Make sure to verify the regulations on any site or platform you use for betting and check for any restrictions before placing bets. In the Philippines, betting via PAGCOR is regulated, with strong data privacy rules under the Data Privacy Act of 2012. Read below the biggest challenges operators and bettors face when relying on algorithmic tools. Understanding these risks helps set realistic expectations and shows where human judgment still plays a vital role.
Vaknin (2021) compared Poisson-based models and classification models to predict events related to scores, with classification models showing superior performance. Geurkink et al. (2021) identified key variables predicting match outcomes in Belgian professional soccer using Extreme Gradient Boosting. The 576-game dataset was tracked by the SportVU system, achieving an accuracy of 89.6%. While these ensure sportsbooks stay competitive, they can also lead to aggressive odds shifting, making it harder for bettors to lock in favorable bets. Additionally, AI’s ability to track bettor behavior raises data privacy concerns, as sportsbooks use machine learning to predict and influence betting habits.
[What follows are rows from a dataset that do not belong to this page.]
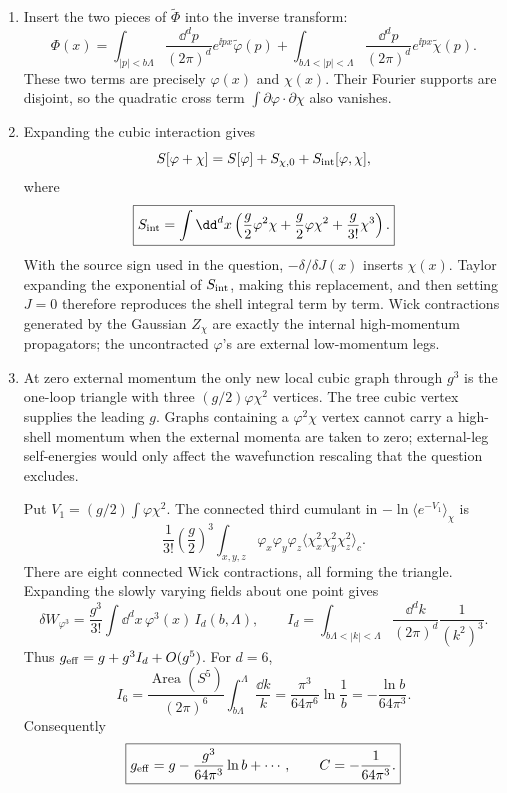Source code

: 
\begin{enumerate}
  \begin{enumerate}
    \item[(a)]
    Insert the two pieces of \(\widetilde\Phi\) into the inverse transform:
    \[
      \Phi(x)=\int_{|p|<b\Lambda}\frac{\dd^dp}{(2\pi)^d}
        e^{\ii px}\widetilde\varphi(p)
      +\int_{b\Lambda<|p|<\Lambda}\frac{\dd^dp}{(2\pi)^d}
        e^{\ii px}\widetilde\chi(p).
    \]
    These two terms are precisely \(\varphi(x)\) and \(\chi(x)\).
    Their Fourier supports are disjoint, so the quadratic cross term
    \(\int\partial\varphi\cdot\partial\chi\) also vanishes.
    \item[(b)]
    Expanding the cubic interaction gives
    \[
      S[\varphi+\chi]=S[\varphi]+S_{\chi,0}
        +S_{\rm int}[\varphi,\chi],
    \]
    where
    \[
      \boxed{S_{\rm int}=\int \dd^dx\left(
        \frac g2\varphi^2\chi+
        \frac g2\varphi\chi^2+
        \frac g{3!}\chi^3\right).}
    \]
    With the source sign used in the question,
    \(-\delta/\delta J(x)\) inserts \(\chi(x)\).  Taylor expanding the
    exponential of \(S_{\rm int}\), making this replacement, and then
    setting \(J=0\) therefore reproduces the shell integral term by term.
    Wick contractions generated by the Gaussian \(Z_\chi\) are exactly
    the internal high-momentum propagators; the uncontracted
    \(\varphi\)'s are external low-momentum legs.
    \item[(c)]
    At zero external momentum the only new local cubic graph through
    \(g^3\) is the one-loop triangle with three
    \((g/2)\varphi\chi^2\) vertices.  The tree cubic vertex supplies the
    leading \(g\).  Graphs containing a
    \(\varphi^2\chi\) vertex cannot carry a high-shell momentum when the
    external momenta are taken to zero; external-leg self-energies would
    only affect the wavefunction rescaling that the question excludes.

    Put \(V_1=(g/2)\int\varphi\chi^2\).  The connected third cumulant in
    \(-\ln\langle e^{-V_1}\rangle_\chi\) is
    \[
      \frac1{3!}\left(\frac g2\right)^3
      \int_{x,y,z}\varphi_x\varphi_y\varphi_z
      \langle\chi_x^2\chi_y^2\chi_z^2\rangle_c.
    \]
    There are eight connected Wick contractions, all forming the
    triangle.  Expanding the slowly varying fields about one point gives
    \[
      \delta W_{\varphi^3}
        =\frac{g^3}{3!}\int \dd^dx\,\varphi^3(x)\,I_d(b,\Lambda),
      \qquad
      I_d=\int_{b\Lambda<|k|<\Lambda}
        \frac{\dd^dk}{(2\pi)^d}\frac1{(k^2)^3}.
    \]
    Thus \(g_{\rm eff}=g+g^3I_d+O(g^5)\).  For \(d=6\),
    \[
      I_6=\frac{\operatorname{Area}(S^5)}{(2\pi)^6}
        \int_{b\Lambda}^{\Lambda}\frac{\dd k}{k}
      =\frac{\pi^3}{64\pi^6}\ln\frac1b
      =-\frac{\ln b}{64\pi^3}.
    \]
    Consequently
    \[
      \boxed{g_{\rm eff}
        =g-\frac{g^3}{64\pi^3}\ln b+\cdots,\qquad
        C=-\frac1{64\pi^3}.}
    \]
  \end{enumerate}


\end{enumerate}
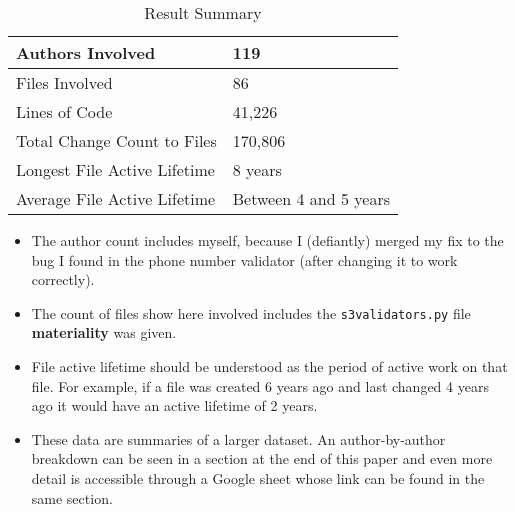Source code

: \documentclass[a4paper,man,natbib,floatsintext]{apa6}
\begin{document}


  \begin{table}[ht]
  \caption{Result Summary}
  \label{tab:result-summary}
  \begin{tabular}{|l|l|}
  \hline
  Authors Involved               & 119                                   \\ \hline
  Files Involved                 & 86                                    \\ \hline
  Lines of Code                  & 41,226                                \\ \hline
  Total Change Count to Files    & 170,806                               \\ \hline
  Longest File Active Lifetime   & 8 years                               \\ \hline
  Average File Active Lifetime   & Between 4 and 5 years                 \\ \hline
  \end{tabular}
\end{table}
  
  \begin{itemize}
    \item The author count includes myself, because I (defiantly) merged my fix to the bug I found in the phone number validator (after changing it to work correctly).
    \item The count of files show here involved includes the \verb|s3validators.py| file \textbf{materiality} was given. 
    \item File active lifetime should be understood as the period of active work on that file. For example, if a file was created 6 years ago and last changed 4 years ago it would have an active lifetime of 2 years.
    \item These data are summaries of a larger dataset. An author-by-author breakdown can be seen in a section at the end of this paper and even more detail is accessible through a Google sheet whose link can be found in the same section.
  \end{itemize}
  
\end{document}
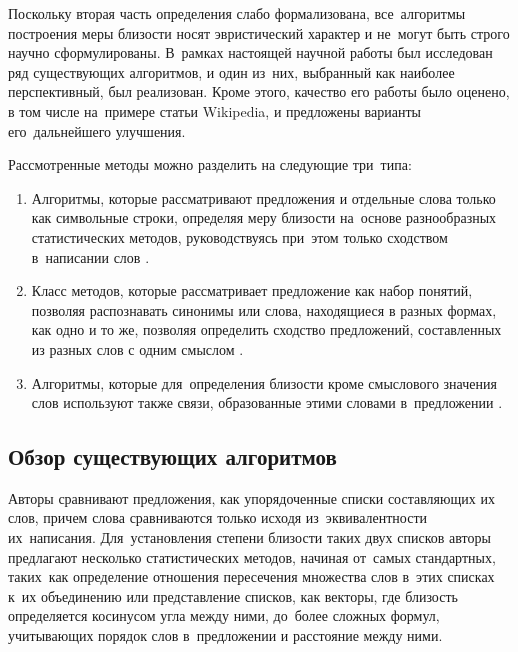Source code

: Поскольку вторая часть определения слабо формализована, 
все~алгоритмы построения меры близости носят эвристический характер и не~могут быть строго научно сформулированы.
В~рамках настоящей научной работы был исследован ряд существующих алгоритмов,
и один из~них, выбранный как наиболее перспективный, был реализован.
Кроме этого, качество его работы было оценено, в том числе на~примере статьи Wikipedia, 
и предложены варианты его~дальнейшего улучшения.

Рассмотренные методы можно разделить на следующие три~типа:

\begin{enumerate}

\item{
Алгоритмы, которые рассматривают предложения и отдельные слова только как символьные строки, 
определяя меру близости на~основе разнообразных статистических методов, 
руководствуясь при~этом только сходством в~написании слов \cite{statisticalSim}.
}

\item {
Класс методов, которые  рассматривает предложение как набор понятий, позволяя распознавать синонимы 
или слова, находящиеся в разных формах, как одно и то же, позволяя определить сходство предложений, 
составленных из разных слов с одним смыслом \cite{wordnetSim}.
}

\item {
Алгоритмы, которые  для~определения близости  кроме смыслового значения слов
используют также связи, образованные этими словами в~предложении \cite{weightedDep, complexSim}.}

\end{enumerate}

\subsection{Обзор существующих алгоритмов}

Авторы \cite{statisticalSim} сравнивают предложения, 
как упорядоченные списки составляющих их слов, 
причем слова сравниваются только исходя из~эквивалентности их~написания. 
Для~установления степени близости таких двух списков авторы предлагают несколько статистических методов,
начиная от~самых стандартных, таких~как определение отношения пересечения множества слов в~этих списках к~их объединению
или представление списков, как векторы, где близость определяется косинусом угла между ними,
до~более сложных формул, учитывающих порядок слов в~предложении и расстояние между ними.

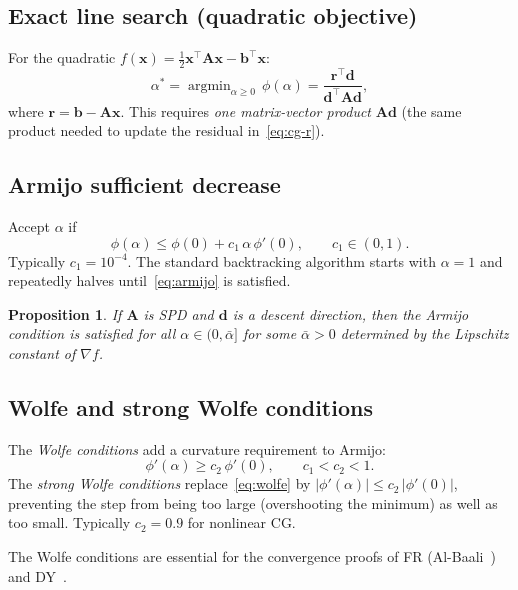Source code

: \documentclass[11pt,a4paper]{article}
\newtheorem{proposition}[theorem]{Proposition}
\newcommand{\bA}{\mathbf{A}}
\newcommand{\bb}{\mathbf{b}}
\newcommand{\br}{\mathbf{r}}
\newcommand{\bd}{\mathbf{d}}
\newcommand{\bx}{\mathbf{x}}
\newcommand{\tr}{\top}
\begin{document}
\subsection{Exact line search (quadratic objective)}

For the quadratic $f(\bx) = \tfrac{1}{2}\bx^\tr\bA\bx - \bb^\tr\bx$:
\begin{equation}
  \alpha^* = \operatorname{argmin}_{\alpha \geq 0}\,\phi(\alpha)
           = \frac{\br^\tr \bd}{\bd^\tr \bA \bd},
  \label{eq:exact-ls}
\end{equation}
where $\br = \bb - \bA\bx$.  This requires \emph{one matrix-vector product}
$\bA\bd$ (the same product needed to update the residual in~\eqref{eq:cg-r}).

\subsection{Armijo sufficient decrease}

Accept $\alpha$ if
\begin{equation}
  \phi(\alpha) \leq \phi(0) + c_1\,\alpha\,\phi'(0), \qquad c_1 \in (0,1).
  \label{eq:armijo}
\end{equation}
Typically $c_1 = 10^{-4}$.  The standard backtracking algorithm starts with
$\alpha = 1$ and repeatedly halves until~\eqref{eq:armijo} is satisfied.

\begin{proposition}
  If $\bA$ is SPD and $\bd$ is a descent direction, then the Armijo condition
  is satisfied for all $\alpha \in (0, \bar\alpha]$ for some $\bar\alpha > 0$
  determined by the Lipschitz constant of $\nabla f$.
\end{proposition}

\subsection{Wolfe and strong Wolfe conditions}

The \emph{Wolfe conditions} add a curvature requirement to Armijo:
\begin{equation}
  \phi'(\alpha) \geq c_2\,\phi'(0), \qquad c_1 < c_2 < 1.
  \label{eq:wolfe}
\end{equation}
The \emph{strong Wolfe conditions} replace~\eqref{eq:wolfe} by
$|\phi'(\alpha)| \leq c_2\,|\phi'(0)|$, preventing the step from being too
large (overshooting the minimum) as well as too small.  Typically $c_2 = 0.9$
for nonlinear CG.

The Wolfe conditions are essential for the convergence proofs of FR
(Al-Baali~\cite{AlBaali1985}) and DY~\cite{DaiYuan1999}.
\end{document}
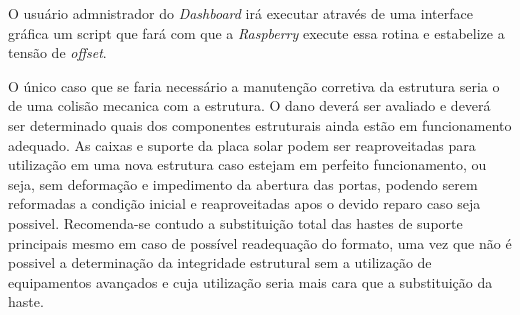 O usuário admnistrador do \textit{Dashboard} irá executar através de uma interface gráfica um script que fará com que a \textit{Raspberry} execute essa rotina e estabelize a tensão de \emph{offset}.

O único caso que se faria necessário a manutenção corretiva da estrutura seria o de uma colisão mecanica com a estrutura. O dano deverá ser avaliado e deverá ser determinado quais dos componentes estruturais ainda estão em funcionamento adequado. As caixas e suporte da placa solar podem ser reaproveitadas para utilização em uma nova estrutura caso estejam em perfeito funcionamento, ou seja, sem deformação e impedimento da abertura das portas, podendo serem reformadas a condição inicial e reaproveitadas apos o devido reparo caso seja possivel. Recomenda-se contudo a substituição total das hastes de suporte principais mesmo em caso de possível readequação do formato, uma vez que não é possivel a determinação da integridade estrutural sem a utilização de equipamentos avançados e cuja utilização seria mais cara que a substituição da haste. 


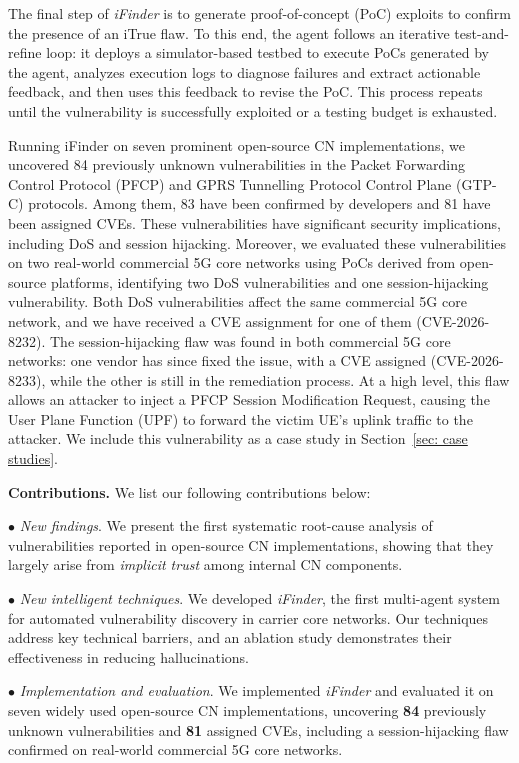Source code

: The final step of \textit{iFinder} is to generate proof-of-concept (PoC) exploits to confirm the presence of an iTrue flaw. To this end, the agent follows an iterative test-and-refine loop: it deploys a simulator-based testbed to execute PoCs generated by the agent, analyzes execution logs to diagnose failures and extract actionable feedback, and then uses this feedback to revise the PoC. This process repeats until the vulnerability is successfully exploited or a testing budget is exhausted.

Running iFinder on seven prominent open-source CN implementations, we uncovered 84 previously unknown vulnerabilities in the Packet Forwarding Control Protocol (PFCP) and GPRS Tunnelling Protocol Control Plane (GTP-C) protocols. 
Among them, 83 have been confirmed by developers and 81 have been assigned CVEs.
These vulnerabilities have significant security implications, including DoS and session hijacking. 
Moreover, we evaluated these vulnerabilities on two real-world commercial 5G core networks using PoCs derived from open-source platforms, identifying two DoS vulnerabilities and one session-hijacking vulnerability. Both DoS vulnerabilities affect the same commercial 5G core network, and we have received a CVE assignment for one of them (CVE-2026-8232).
The session-hijacking flaw was found in both commercial 5G core networks: one vendor has since fixed the issue, with a CVE assigned (CVE-2026-8233), while the other is still in the remediation process. At a high level, this flaw allows an attacker to inject a PFCP Session Modification Request, causing the User Plane Function (UPF) to forward the victim UE’s uplink traffic to the attacker. We include this vulnerability as a case study in Section~\ref{sec: case studies}.

\noindent \textbf{Contributions.} We list our following contributions below:

\vspace{2pt}\noindent$\bullet$ \textit{New findings}. We present the first systematic root-cause analysis of vulnerabilities reported in open-source CN implementations, showing that they largely arise from \textit{implicit trust} among internal CN components.

\vspace{2pt}\noindent$\bullet$ \textit{New intelligent techniques}. We developed \textit{iFinder}, the first multi-agent system for automated vulnerability discovery in carrier core networks. Our techniques address key technical barriers, and an ablation study demonstrates their effectiveness in reducing hallucinations.

\vspace{2pt}\noindent$\bullet$ \textit{Implementation and evaluation}. We implemented \textit{iFinder} and evaluated it on seven widely used open-source CN implementations, uncovering \textbf{84} previously unknown vulnerabilities and \textbf{81} assigned CVEs, including a session-hijacking flaw confirmed on real-world commercial 5G core networks.

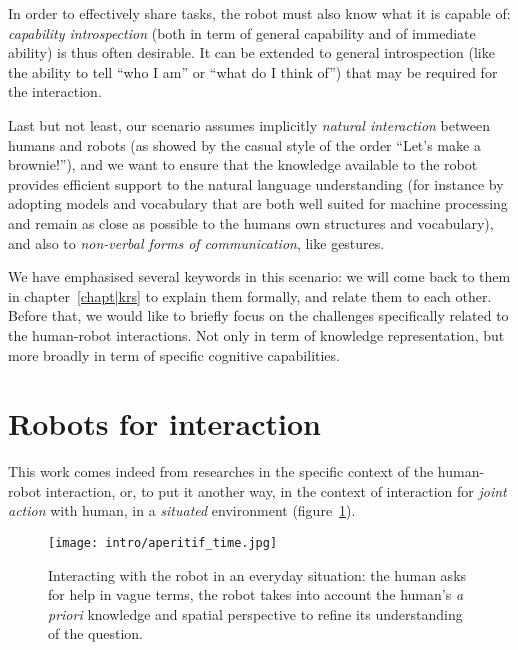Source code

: In order to effectively share tasks, the robot must also know what it is
capable of: \emph{capability introspection} (both in term of general capability
and of immediate ability) is thus often desirable. It can be extended to
general introspection (like the ability to tell ``who I am'' or ``what do I
think of'') that may be required for the interaction.

Last but not least, our scenario assumes implicitly \emph{natural interaction}
between humans and robots (as showed by the casual style of the order ``Let's
make a brownie!''), and we want to ensure that the
knowledge available to the robot provides efficient support to the natural
language understanding (for instance by adopting models and vocabulary that are
both well suited for machine processing and remain as close as possible to the
humans own structures and vocabulary), and also to \emph{non-verbal forms of
communication}, like gestures.


We have emphasised several keywords in this scenario: we will come back to them
in chapter~\ref{chapt|krs} to explain them formally, and relate them to each
other. Before that, we would like to briefly focus on the challenges
specifically related to the human-robot interactions. Not only in term of
knowledge representation, but more broadly in term of specific cognitive
capabilities.


\section{Robots for interaction}
\label{sect|hri-context}

This work comes indeed from researches in the specific context of the
human-robot interaction, or, to put it another way, in the context of
interaction for \emph{joint action} with human,  in a \emph{situated}
environment (figure~\ref{fig|aperitif}).

\begin{figure}%
    \centering
    \texttt{[image: intro/aperitif\_time.jpg]} 

    \caption{Interacting with the robot in an everyday situation: the human
    asks for help in vague terms, the robot takes into account the human's {\it
    a priori} knowledge and spatial perspective to refine its understanding of
    the question.} 

    \label{fig|aperitif} 
\end{figure}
AI-powered tools assist bettors in sports betting picks, helping them identify the best-value bets by comparing odds across multiple sportsbooks.
The model aimed to provide feedback to players, focusing on key body parts such as the right knee, ankle, shoulder, and eyes. The dataset comprised 50 goal-kick videos from different angles, expanded to 4,000 data points using data augmentation techniques. The initial model trained on 50 data points had an accuracy of 48%, which improved to 74% with the augmented dataset. In addition, a domain knowledge-based model was tested using joints deemed crucial by expert advice and player surveys, achieving comparable accuracy. The dataset used roobet india in this study was OpenPose-extracted posture data from goal-kick videos. The dataset, obtained from OPTA, included 26 PIs such as tackle ratio, clean breaks, average carry, lineouts won, penalties conceded, and missed tackles.
These technologies are not only changing how bets are placed but also how odds are set, predictions are made, and the overall experience for bettors is being enhanced. Traditional methods of setting odds are being complemented (and sometimes replaced) by AI algorithms that can process more variables and data points than ever before. This evolution is making the betting market more efficient and dynamic, benefiting both bookmakers and bettors. Machine learning models have achieved impressive accuracy rates, with some platforms reporting up to 95% accuracy for specific predictions.